Your assignment: Please return the whole listing, character for character.

Dataset records:
=======

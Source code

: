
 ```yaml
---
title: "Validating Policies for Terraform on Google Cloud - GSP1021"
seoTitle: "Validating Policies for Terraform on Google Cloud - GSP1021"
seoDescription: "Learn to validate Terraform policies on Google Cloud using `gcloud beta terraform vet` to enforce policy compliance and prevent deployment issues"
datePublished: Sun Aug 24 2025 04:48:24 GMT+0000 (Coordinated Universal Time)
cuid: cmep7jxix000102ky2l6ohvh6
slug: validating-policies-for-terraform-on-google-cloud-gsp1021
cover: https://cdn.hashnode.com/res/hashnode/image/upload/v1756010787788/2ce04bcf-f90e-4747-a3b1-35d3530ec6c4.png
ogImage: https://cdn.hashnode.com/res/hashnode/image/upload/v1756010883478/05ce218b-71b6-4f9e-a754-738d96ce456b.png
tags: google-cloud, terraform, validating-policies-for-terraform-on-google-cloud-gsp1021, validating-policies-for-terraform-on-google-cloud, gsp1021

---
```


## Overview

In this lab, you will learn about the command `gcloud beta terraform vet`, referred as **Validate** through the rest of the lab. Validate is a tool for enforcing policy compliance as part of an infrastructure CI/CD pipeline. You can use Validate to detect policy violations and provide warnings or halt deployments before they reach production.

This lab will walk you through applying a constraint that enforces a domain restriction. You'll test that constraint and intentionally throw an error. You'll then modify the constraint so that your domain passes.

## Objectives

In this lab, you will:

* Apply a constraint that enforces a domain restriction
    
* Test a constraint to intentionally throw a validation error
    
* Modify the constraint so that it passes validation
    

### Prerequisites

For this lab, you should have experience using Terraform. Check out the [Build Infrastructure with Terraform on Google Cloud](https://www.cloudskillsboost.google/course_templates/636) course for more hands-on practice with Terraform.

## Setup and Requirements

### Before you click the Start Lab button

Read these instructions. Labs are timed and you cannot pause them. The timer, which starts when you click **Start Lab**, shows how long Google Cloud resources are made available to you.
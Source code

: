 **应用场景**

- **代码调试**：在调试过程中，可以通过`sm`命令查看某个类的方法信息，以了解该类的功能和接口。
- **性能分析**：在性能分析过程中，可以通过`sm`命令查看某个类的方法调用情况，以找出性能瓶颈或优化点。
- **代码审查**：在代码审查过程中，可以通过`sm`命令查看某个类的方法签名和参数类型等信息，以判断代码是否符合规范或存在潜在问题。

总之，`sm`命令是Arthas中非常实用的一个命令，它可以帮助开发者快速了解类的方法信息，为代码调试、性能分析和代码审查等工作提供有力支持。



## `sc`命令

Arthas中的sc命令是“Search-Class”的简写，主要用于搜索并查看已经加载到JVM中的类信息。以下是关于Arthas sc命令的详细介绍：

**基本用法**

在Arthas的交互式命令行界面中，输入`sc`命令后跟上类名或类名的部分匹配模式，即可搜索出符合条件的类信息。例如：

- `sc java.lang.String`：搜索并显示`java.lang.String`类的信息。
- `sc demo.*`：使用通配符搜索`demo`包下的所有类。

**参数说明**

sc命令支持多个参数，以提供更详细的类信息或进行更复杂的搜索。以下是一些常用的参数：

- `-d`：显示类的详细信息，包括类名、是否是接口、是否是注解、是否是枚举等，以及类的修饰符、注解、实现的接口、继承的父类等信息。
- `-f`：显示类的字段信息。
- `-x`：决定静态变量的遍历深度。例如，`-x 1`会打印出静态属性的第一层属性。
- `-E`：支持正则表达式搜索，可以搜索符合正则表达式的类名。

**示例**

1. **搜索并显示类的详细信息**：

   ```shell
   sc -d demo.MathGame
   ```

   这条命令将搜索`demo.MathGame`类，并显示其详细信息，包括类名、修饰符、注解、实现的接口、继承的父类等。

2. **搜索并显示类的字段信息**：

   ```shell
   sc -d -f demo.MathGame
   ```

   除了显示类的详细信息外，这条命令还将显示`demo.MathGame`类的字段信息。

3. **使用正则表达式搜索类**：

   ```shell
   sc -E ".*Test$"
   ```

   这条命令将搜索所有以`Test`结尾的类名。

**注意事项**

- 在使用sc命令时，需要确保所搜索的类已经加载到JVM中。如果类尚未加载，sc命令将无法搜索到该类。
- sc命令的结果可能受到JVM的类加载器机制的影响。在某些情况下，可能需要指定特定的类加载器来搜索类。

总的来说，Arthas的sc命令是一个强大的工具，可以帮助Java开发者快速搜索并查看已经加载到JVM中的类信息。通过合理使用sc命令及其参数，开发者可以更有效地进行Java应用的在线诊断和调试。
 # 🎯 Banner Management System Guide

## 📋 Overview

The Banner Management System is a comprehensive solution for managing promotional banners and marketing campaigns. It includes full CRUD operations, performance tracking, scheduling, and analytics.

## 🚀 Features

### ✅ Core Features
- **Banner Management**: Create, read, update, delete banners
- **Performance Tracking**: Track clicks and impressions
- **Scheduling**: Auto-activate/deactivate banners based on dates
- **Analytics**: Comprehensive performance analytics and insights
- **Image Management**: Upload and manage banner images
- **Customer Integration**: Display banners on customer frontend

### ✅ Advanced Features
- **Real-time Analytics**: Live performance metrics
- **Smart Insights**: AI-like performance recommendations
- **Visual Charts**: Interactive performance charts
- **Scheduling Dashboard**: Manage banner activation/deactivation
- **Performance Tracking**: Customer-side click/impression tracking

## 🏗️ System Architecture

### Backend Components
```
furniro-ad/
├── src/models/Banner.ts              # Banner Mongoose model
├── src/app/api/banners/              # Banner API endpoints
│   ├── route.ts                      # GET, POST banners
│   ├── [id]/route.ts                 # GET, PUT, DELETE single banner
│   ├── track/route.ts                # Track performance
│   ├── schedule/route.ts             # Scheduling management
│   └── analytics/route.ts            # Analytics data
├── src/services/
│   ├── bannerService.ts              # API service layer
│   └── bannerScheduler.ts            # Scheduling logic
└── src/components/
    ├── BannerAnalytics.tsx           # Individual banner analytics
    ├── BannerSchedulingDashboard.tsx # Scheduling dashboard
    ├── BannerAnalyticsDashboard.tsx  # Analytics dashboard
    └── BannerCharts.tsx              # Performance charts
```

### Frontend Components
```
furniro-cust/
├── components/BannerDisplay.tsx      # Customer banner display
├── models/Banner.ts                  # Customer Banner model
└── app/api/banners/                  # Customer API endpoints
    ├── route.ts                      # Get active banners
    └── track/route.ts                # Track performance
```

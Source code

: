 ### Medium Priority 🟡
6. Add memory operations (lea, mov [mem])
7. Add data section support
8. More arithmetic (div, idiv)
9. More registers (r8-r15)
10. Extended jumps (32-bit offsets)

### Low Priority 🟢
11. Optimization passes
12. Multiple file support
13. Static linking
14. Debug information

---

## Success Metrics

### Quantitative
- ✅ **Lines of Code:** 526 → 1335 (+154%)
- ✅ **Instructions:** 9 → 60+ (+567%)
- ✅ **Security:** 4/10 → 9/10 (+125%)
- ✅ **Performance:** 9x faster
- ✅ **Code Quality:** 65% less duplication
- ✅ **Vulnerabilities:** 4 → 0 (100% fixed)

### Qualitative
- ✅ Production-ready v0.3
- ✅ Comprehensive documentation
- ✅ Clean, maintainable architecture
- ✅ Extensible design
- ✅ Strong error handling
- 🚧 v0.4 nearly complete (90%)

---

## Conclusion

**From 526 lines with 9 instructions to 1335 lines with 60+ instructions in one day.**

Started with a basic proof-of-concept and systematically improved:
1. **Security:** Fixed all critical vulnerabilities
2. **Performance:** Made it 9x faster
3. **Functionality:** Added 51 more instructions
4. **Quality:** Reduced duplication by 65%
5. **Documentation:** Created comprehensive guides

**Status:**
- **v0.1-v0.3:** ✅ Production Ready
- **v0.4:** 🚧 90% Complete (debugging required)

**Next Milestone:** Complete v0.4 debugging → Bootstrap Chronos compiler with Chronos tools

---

=======

Expected output:
Source code

:
 ```yaml
---
title: "Validating Policies for Terraform on Google Cloud - GSP1021"
seoTitle: "Validating Policies for Terraform on Google Cloud - GSP1021"
seoDescription: "Learn to validate Terraform policies on Google Cloud using `gcloud beta terraform vet` to enforce policy compliance and prevent deployment issues"
datePublished: Sun Aug 24 2025 04:48:24 GMT+0000 (Coordinated Universal Time)
cuid: cmep7jxix000102ky2l6ohvh6
slug: validating-policies-for-terraform-on-google-cloud-gsp1021
cover: https://cdn.hashnode.com/res/hashnode/image/upload/v1756010787788/2ce04bcf-f90e-4747-a3b1-35d3530ec6c4.png
ogImage: https://cdn.hashnode.com/res/hashnode/image/upload/v1756010883478/05ce218b-71b6-4f9e-a754-738d96ce456b.png
tags: google-cloud, terraform, validating-policies-for-terraform-on-google-cloud-gsp1021, validating-policies-for-terraform-on-google-cloud, gsp1021

---
```


## Overview

In this lab, you will learn about the command `gcloud beta terraform vet`, referred as **Validate** through the rest of the lab. Validate is a tool for enforcing policy compliance as part of an infrastructure CI/CD pipeline. You can use Validate to detect policy violations and provide warnings or halt deployments before they reach production.

This lab will walk you through applying a constraint that enforces a domain restriction. You'll test that constraint and intentionally throw an error. You'll then modify the constraint so that your domain passes.

## Objectives

In this lab, you will:

* Apply a constraint that enforces a domain restriction
    
* Test a constraint to intentionally throw a validation error
    
* Modify the constraint so that it passes validation
    

### Prerequisites

For this lab, you should have experience using Terraform. Check out the [Build Infrastructure with Terraform on Google Cloud](https://www.cloudskillsboost.google/course_templates/636) course for more hands-on practice with Terraform.

## Setup and Requirements

### Before you click the Start Lab button

Read these instructions. Labs are timed and you cannot pause them. The timer, which starts when you click **Start Lab**, shows how long Google Cloud resources are made available to you.
Source code

: **应用场景**

- **代码调试**：在调试过程中，可以通过`sm`命令查看某个类的方法信息，以了解该类的功能和接口。
- **性能分析**：在性能分析过程中，可以通过`sm`命令查看某个类的方法调用情况，以找出性能瓶颈或优化点。
- **代码审查**：在代码审查过程中，可以通过`sm`命令查看某个类的方法签名和参数类型等信息，以判断代码是否符合规范或存在潜在问题。

总之，`sm`命令是Arthas中非常实用的一个命令，它可以帮助开发者快速了解类的方法信息，为代码调试、性能分析和代码审查等工作提供有力支持。



## `sc`命令

Arthas中的sc命令是“Search-Class”的简写，主要用于搜索并查看已经加载到JVM中的类信息。以下是关于Arthas sc命令的详细介绍：

**基本用法**

在Arthas的交互式命令行界面中，输入`sc`命令后跟上类名或类名的部分匹配模式，即可搜索出符合条件的类信息。例如：

- `sc java.lang.String`：搜索并显示`java.lang.String`类的信息。
- `sc demo.*`：使用通配符搜索`demo`包下的所有类。

**参数说明**

sc命令支持多个参数，以提供更详细的类信息或进行更复杂的搜索。以下是一些常用的参数：

- `-d`：显示类的详细信息，包括类名、是否是接口、是否是注解、是否是枚举等，以及类的修饰符、注解、实现的接口、继承的父类等信息。
- `-f`：显示类的字段信息。
- `-x`：决定静态变量的遍历深度。例如，`-x 1`会打印出静态属性的第一层属性。
- `-E`：支持正则表达式搜索，可以搜索符合正则表达式的类名。

**示例**

1. **搜索并显示类的详细信息**：

   ```shell
   sc -d demo.MathGame
   ```

   这条命令将搜索`demo.MathGame`类，并显示其详细信息，包括类名、修饰符、注解、实现的接口、继承的父类等。

2. **搜索并显示类的字段信息**：

   ```shell
   sc -d -f demo.MathGame
   ```

   除了显示类的详细信息外，这条命令还将显示`demo.MathGame`类的字段信息。

3. **使用正则表达式搜索类**：

   ```shell
   sc -E ".*Test$"
   ```

   这条命令将搜索所有以`Test`结尾的类名。

**注意事项**

- 在使用sc命令时，需要确保所搜索的类已经加载到JVM中。如果类尚未加载，sc命令将无法搜索到该类。
- sc命令的结果可能受到JVM的类加载器机制的影响。在某些情况下，可能需要指定特定的类加载器来搜索类。

总的来说，Arthas的sc命令是一个强大的工具，可以帮助Java开发者快速搜索并查看已经加载到JVM中的类信息。通过合理使用sc命令及其参数，开发者可以更有效地进行Java应用的在线诊断和调试。
 # 🎯 Banner Management System Guide

## 📋 Overview

The Banner Management System is a comprehensive solution for managing promotional banners and marketing campaigns. It includes full CRUD operations, performance tracking, scheduling, and analytics.

## 🚀 Features

### ✅ Core Features
- **Banner Management**: Create, read, update, delete banners
- **Performance Tracking**: Track clicks and impressions
- **Scheduling**: Auto-activate/deactivate banners based on dates
- **Analytics**: Comprehensive performance analytics and insights
- **Image Management**: Upload and manage banner images
- **Customer Integration**: Display banners on customer frontend

### ✅ Advanced Features
- **Real-time Analytics**: Live performance metrics
- **Smart Insights**: AI-like performance recommendations
- **Visual Charts**: Interactive performance charts
- **Scheduling Dashboard**: Manage banner activation/deactivation
- **Performance Tracking**: Customer-side click/impression tracking

## 🏗️ System Architecture

### Backend Components
```
furniro-ad/
├── src/models/Banner.ts              # Banner Mongoose model
├── src/app/api/banners/              # Banner API endpoints
│   ├── route.ts                      # GET, POST banners
│   ├── [id]/route.ts                 # GET, PUT, DELETE single banner
│   ├── track/route.ts                # Track performance
│   ├── schedule/route.ts             # Scheduling management
│   └── analytics/route.ts            # Analytics data
├── src/services/
│   ├── bannerService.ts              # API service layer
│   └── bannerScheduler.ts            # Scheduling logic
└── src/components/
    ├── BannerAnalytics.tsx           # Individual banner analytics
    ├── BannerSchedulingDashboard.tsx # Scheduling dashboard
    ├── BannerAnalyticsDashboard.tsx  # Analytics dashboard
    └── BannerCharts.tsx              # Performance charts
```

### Frontend Components
```
furniro-cust/
├── components/BannerDisplay.tsx      # Customer banner display
├── models/Banner.ts                  # Customer Banner model
└── app/api/banners/                  # Customer API endpoints
    ├── route.ts                      # Get active banners
    └── track/route.ts                # Track performance
```

Source code

: ### Medium Priority 🟡
6. Add memory operations (lea, mov [mem])
7. Add data section support
8. More arithmetic (div, idiv)
9. More registers (r8-r15)
10. Extended jumps (32-bit offsets)

### Low Priority 🟢
11. Optimization passes
12. Multiple file support
13. Static linking
14. Debug information

---

## Success Metrics

### Quantitative
- ✅ **Lines of Code:** 526 → 1335 (+154%)
- ✅ **Instructions:** 9 → 60+ (+567%)
- ✅ **Security:** 4/10 → 9/10 (+125%)
- ✅ **Performance:** 9x faster
- ✅ **Code Quality:** 65% less duplication
- ✅ **Vulnerabilities:** 4 → 0 (100% fixed)

### Qualitative
- ✅ Production-ready v0.3
- ✅ Comprehensive documentation
- ✅ Clean, maintainable architecture
- ✅ Extensible design
- ✅ Strong error handling
- 🚧 v0.4 nearly complete (90%)

---

## Conclusion

**From 526 lines with 9 instructions to 1335 lines with 60+ instructions in one day.**

Started with a basic proof-of-concept and systematically improved:
1. **Security:** Fixed all critical vulnerabilities
2. **Performance:** Made it 9x faster
3. **Functionality:** Added 51 more instructions
4. **Quality:** Reduced duplication by 65%
5. **Documentation:** Created comprehensive guides

**Status:**
- **v0.1-v0.3:** ✅ Production Ready
- **v0.4:** 🚧 90% Complete (debugging required)

**Next Milestone:** Complete v0.4 debugging → Bootstrap Chronos compiler with Chronos tools

---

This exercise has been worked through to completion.